Output only the entries, exactly as given, without the pictures.

(Saved data entries)
☆ ☆ ☆ ☆ ☆ ☆ ☆

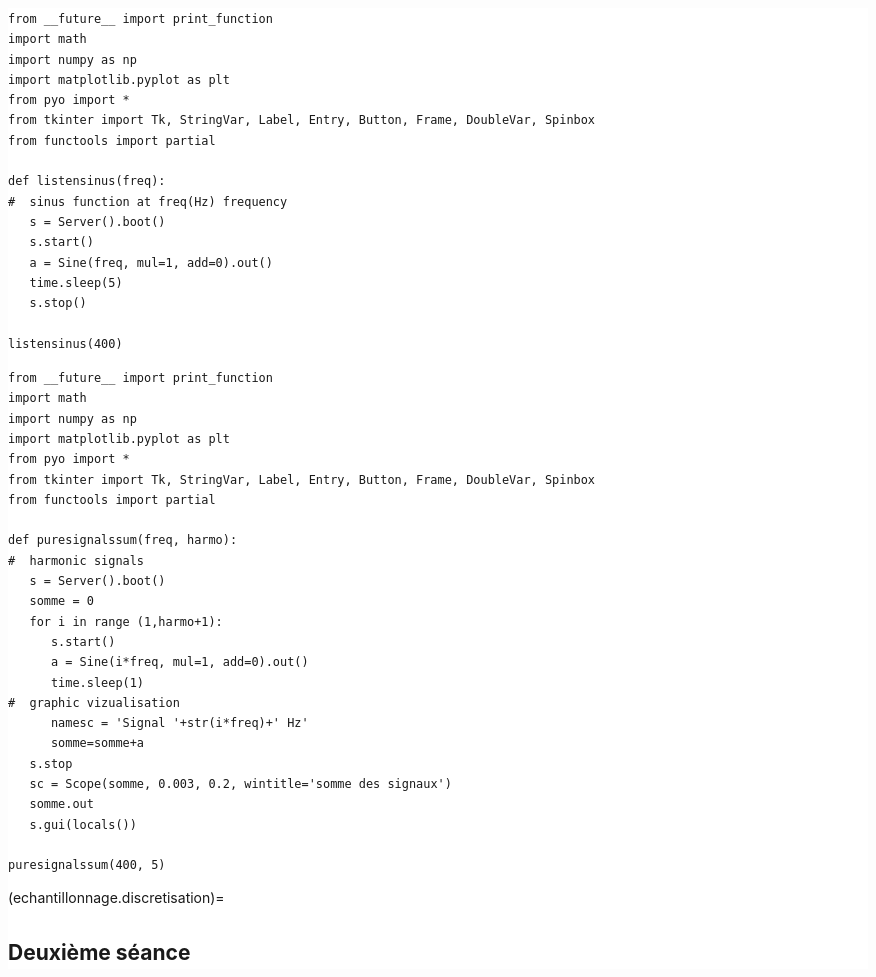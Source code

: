 <a name="listensinus"></a>   
```
from __future__ import print_function
import math
import numpy as np
import matplotlib.pyplot as plt
from pyo import *
from tkinter import Tk, StringVar, Label, Entry, Button, Frame, DoubleVar, Spinbox
from functools import partial

def listensinus(freq):
#  sinus function at freq(Hz) frequency
   s = Server().boot()
   s.start()
   a = Sine(freq, mul=1, add=0).out()
   time.sleep(5)
   s.stop()

listensinus(400)   
```

<a name="puresignalssum"></a>   
```
from __future__ import print_function
import math
import numpy as np
import matplotlib.pyplot as plt
from pyo import *
from tkinter import Tk, StringVar, Label, Entry, Button, Frame, DoubleVar, Spinbox
from functools import partial

def puresignalssum(freq, harmo):
#  harmonic signals
   s = Server().boot()
   somme = 0
   for i in range (1,harmo+1):
      s.start()
      a = Sine(i*freq, mul=1, add=0).out()
      time.sleep(1)
#  graphic vizualisation       
      namesc = 'Signal '+str(i*freq)+' Hz'
      somme=somme+a
   s.stop
   sc = Scope(somme, 0.003, 0.2, wintitle='somme des signaux')
   somme.out
   s.gui(locals())

puresignalssum(400, 5)   
```

(echantillonnage.discretisation)=
## Deuxième séance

☆ ☆ ☆ ☆ ☆ ☆ ☆

## SOLUTION:
Source code

: <a name="listensinus"></a>   
```
from __future__ import print_function
import math
import numpy as np
import matplotlib.pyplot as plt
from pyo import *
from tkinter import Tk, StringVar, Label, Entry, Button, Frame, DoubleVar, Spinbox
from functools import partial

def listensinus(freq):
#  sinus function at freq(Hz) frequency
   s = Server().boot()
   s.start()
   a = Sine(freq, mul=1, add=0).out()
   time.sleep(5)
   s.stop()

listensinus(400)   
```

<a name="puresignalssum"></a>   
```
from __future__ import print_function
import math
import numpy as np
import matplotlib.pyplot as plt
from pyo import *
from tkinter import Tk, StringVar, Label, Entry, Button, Frame, DoubleVar, Spinbox
from functools import partial

def puresignalssum(freq, harmo):
#  harmonic signals
   s = Server().boot()
   somme = 0
   for i in range (1,harmo+1):
      s.start()
      a = Sine(i*freq, mul=1, add=0).out()
      time.sleep(1)
#  graphic vizualisation       
      namesc = 'Signal '+str(i*freq)+' Hz'
      somme=somme+a
   s.stop
   sc = Scope(somme, 0.003, 0.2, wintitle='somme des signaux')
   somme.out
   s.gui(locals())

puresignalssum(400, 5)   
```

(echantillonnage.discretisation)=
## Deuxième séance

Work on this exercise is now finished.